Webinar | Extraction under fire: How mining reshapes conflict in the Sahel
While mining is often viewed primarily as a source of revenue for armed groups, ACLED's latest research shows that its role extends far beyond financing conflict. Areas around mining have become strategic spaces where armed groups, state forces, mining companies, and local communities compete for influence, territorial control, and access to resources. Violence is no longer confined to extraction sites themselves, but increasingly spreads across transport corridors, surrounding settlements, artisanal mining areas, and commercial hubs that sustain mining activities.

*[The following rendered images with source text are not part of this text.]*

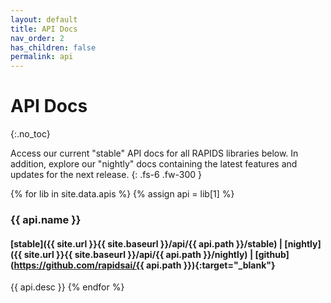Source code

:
 ```yaml
---
layout: default
title: API Docs
nav_order: 2
has_children: false
permalink: api
---
```


# API Docs
{:.no_toc}

Access our current "stable" API docs for all RAPIDS libraries below. In addition, explore our "nightly" docs containing the latest features and updates for the next release.
{: .fs-6 .fw-300 }

{% for lib in site.data.apis %}
{% assign api = lib[1] %}
### {{ api.name }} 
#### [stable]({{ site.url }}{{ site.baseurl }}/api/{{ api.path }}/stable) | [nightly]({{ site.url }}{{ site.baseurl }}/api/{{ api.path }}/nightly) | [github](https://github.com/rapidsai/{{ api.path }}){:target="_blank"}
{{ api.desc }}
{% endfor %}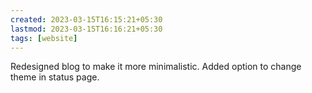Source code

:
 ```yaml
---
created: 2023-03-15T16:15:21+05:30
lastmod: 2023-03-15T16:16:21+05:30
tags: [website]
---
```


Redesigned blog to make it more minimalistic. Added option to change theme in status page.
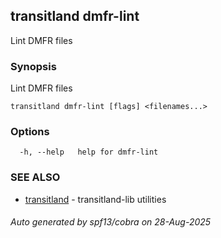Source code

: ## transitland dmfr-lint

Lint DMFR files

### Synopsis

Lint DMFR files



```
transitland dmfr-lint [flags] <filenames...>
```

### Options

```
  -h, --help   help for dmfr-lint
```

### SEE ALSO

* [transitland](transitland.md)	 - transitland-lib utilities

###### Auto generated by spf13/cobra on 28-Aug-2025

Join ACLED, the GI-TOC and the International Land Coalition on Thursday, 23 July, at 2:00 p.m. London (3:00 p.m. Brussels), as West Africa Senior Analyst Héni Nsaibia draws on new ACLED research to examine how jihadist groups exploit mining economies to finance their operations, strengthen territorial control, and wage economic warfare against the states they are fighting. Joining him is Lucia Bird Ruiz-Benitez de Lugo, Director of the West Africa Observatory at the Global Initiative Against Transnational Organized Crime, who will examine the intersection between armed groups and the mining economy. Drawing on GI-TOC's research, she will examine how illicit mining economies, criminal networks, and governance dynamics interact with armed actors and violence.
Moderated by Jeremy Bourgoin of the International Land Coalition, this conversation will bring together perspectives on conflict analysis and illicit economies to examine how mining is reshaping security, governance, and livelihoods across the Sahel.